My daughter Kira is 20. By the time I was her age, I had been married for over a year, after walking away from my full-ride scholarship to Washington State University in order to move home and play house with a man no more mature than I was. We were doomed from the start, particularly given our different family backgrounds (he was studying to be a priest when I met him) and our lack of maturity.

Often, I’ve been amazed at how different Kira’s life has been from mine. While I know the reason it is different is because of the experiences Dave and I had as teens and young adults and our determination to ensure that our children’s lives were different, the fear of history repeating itself always hangs there making me worry.

Kira has been dating the same young man for two years. He is a sweetheart and we welcomed him into our lives. However, as their relationship got serious, Dave and I worried that Kira would ditch all of her hard work and future plans to do what a lot of the young women in our small town do: get married, have kids, and never leave.
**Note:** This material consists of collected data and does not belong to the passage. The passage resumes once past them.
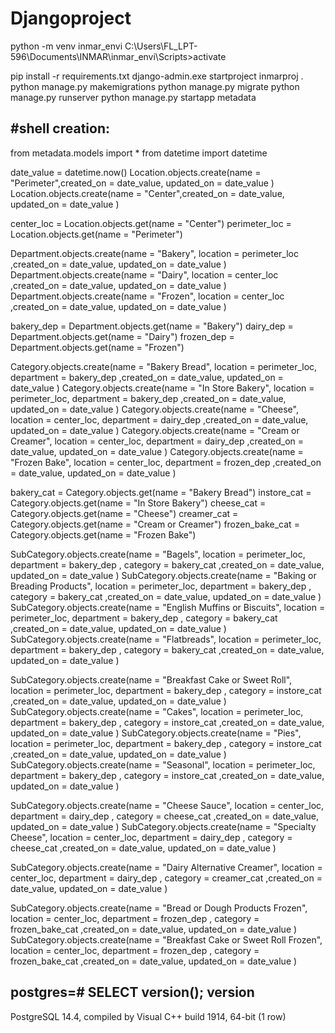 # Djangoproject
python -m venv inmar_envi
C:\Users\FL_LPT-596\Documents\INMAR\inmar_envi\Scripts>activate

pip install -r requirements.txt
django-admin.exe startproject inmarproj .
python manage.py makemigrations
python manage.py migrate
python manage.py runserver
python manage.py startapp metadata



#shell creation:
----------------
from metadata.models import *
from datetime import datetime

date_value = datetime.now()
Location.objects.create(name = "Perimeter",created_on = date_value, updated_on = date_value )
Location.objects.create(name = "Center",created_on = date_value, updated_on = date_value )

center_loc = Location.objects.get(name = "Center")
perimeter_loc = Location.objects.get(name = "Perimeter")


Department.objects.create(name = "Bakery", location = perimeter_loc ,created_on = date_value, updated_on = date_value )
Department.objects.create(name = "Dairy", location = center_loc ,created_on = date_value, updated_on = date_value )
Department.objects.create(name = "Frozen", location = center_loc ,created_on = date_value, updated_on = date_value )

bakery_dep = Department.objects.get(name = "Bakery")
dairy_dep = Department.objects.get(name = "Dairy")
frozen_dep = Department.objects.get(name = "Frozen")


Category.objects.create(name = "Bakery Bread", location = perimeter_loc, department = bakery_dep ,created_on = date_value, updated_on = date_value )
Category.objects.create(name = "In Store Bakery", location = perimeter_loc, department = bakery_dep ,created_on = date_value, updated_on = date_value )
Category.objects.create(name = "Cheese", location = center_loc, department = dairy_dep ,created_on = date_value, updated_on = date_value )
Category.objects.create(name = "Cream or Creamer", location = center_loc, department = dairy_dep ,created_on = date_value, updated_on = date_value )
Category.objects.create(name = "Frozen Bake", location = center_loc, department = frozen_dep ,created_on = date_value, updated_on = date_value )

bakery_cat = Category.objects.get(name = "Bakery Bread")
instore_cat = Category.objects.get(name = "In Store Bakery")
cheese_cat = Category.objects.get(name = "Cheese")
creamer_cat = Category.objects.get(name = "Cream or Creamer")
frozen_bake_cat = Category.objects.get(name = "Frozen Bake")


SubCategory.objects.create(name = "Bagels", location = perimeter_loc, department = bakery_dep , category = bakery_cat ,created_on = date_value, updated_on = date_value )
SubCategory.objects.create(name = "Baking or Breading Products", location = perimeter_loc, department = bakery_dep , category = bakery_cat ,created_on = date_value, updated_on = date_value )
SubCategory.objects.create(name = "English Muffins or Biscuits", location = perimeter_loc, department = bakery_dep , category = bakery_cat ,created_on = date_value, updated_on = date_value )
SubCategory.objects.create(name = "Flatbreads", location = perimeter_loc, department = bakery_dep , category = bakery_cat ,created_on = date_value, updated_on = date_value )

SubCategory.objects.create(name = "Breakfast Cake or Sweet Roll", location = perimeter_loc, department = bakery_dep , category = instore_cat ,created_on = date_value, updated_on = date_value )
SubCategory.objects.create(name = "Cakes", location = perimeter_loc, department = bakery_dep , category = instore_cat ,created_on = date_value, updated_on = date_value )
SubCategory.objects.create(name = "Pies", location = perimeter_loc, department = bakery_dep , category = instore_cat ,created_on = date_value, updated_on = date_value )
SubCategory.objects.create(name = "Seasonal", location = perimeter_loc, department = bakery_dep , category = instore_cat ,created_on = date_value, updated_on = date_value )

SubCategory.objects.create(name = "Cheese Sauce", location = center_loc, department = dairy_dep , category = cheese_cat ,created_on = date_value, updated_on = date_value )
SubCategory.objects.create(name = "Specialty Cheese", location = center_loc, department = dairy_dep , category = cheese_cat ,created_on = date_value, updated_on = date_value )


SubCategory.objects.create(name = "Dairy Alternative Creamer", location = center_loc, department = dairy_dep , category = creamer_cat ,created_on = date_value, updated_on = date_value )

SubCategory.objects.create(name = "Bread or Dough Products Frozen", location = center_loc, department = frozen_dep , category = frozen_bake_cat ,created_on = date_value, updated_on = date_value )
SubCategory.objects.create(name = "Breakfast Cake or Sweet Roll Frozen", location = center_loc, department = frozen_dep , category = frozen_bake_cat ,created_on = date_value, updated_on = date_value )



postgres=# SELECT version();
                          version
------------------------------------------------------------
 PostgreSQL 14.4, compiled by Visual C++ build 1914, 64-bit
(1 row)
Even though I could see that Kira’s boyfriend, much like my first husband, was too young to know what he wanted out of life, and even though I knew that Kira had so much more time ahead of her to do all that serious stuff, I tried to keep from pushing her in any direction.

I remember so clearly the night my parents forbade my marriage – the night my mom so angrily told me everything she thought was wrong with him and what a mistake I was making. And I remember feeling so defensive and thinking that no matter what, I had to go through with it now. So I bit my tongue, and bit it, and bit it, instead of trying to control the direction Kira should head. At 20, she is an adult, and even though she lives at home and we continue to support her to some degree while she goes to college, she is her own person.

You can imagine, then, the relief I am feeling at knowing that somehow, some way, I’ve managed to raise a daughter who is smarter and more put together at age 20 than I ever was. Kira has broken up with her boyfriend because she wants to focus on school and cheerleading. She did not feel she was ready to be in a relationship that was only destined to grow more serious.

He, of course, is not very happy. She, having made the decision that this was the right path for her, has found it easier to move on, soothing her pain by staying busy. She may someday marry him. More than likely, though, she’ll look back and realize breaking up, while difficult, was the best thing she could have done for herself. At 20, we don’t know very much about who we are as individuals. Marriage, relationships, motherhood…it will all still be there when she’s ready for it.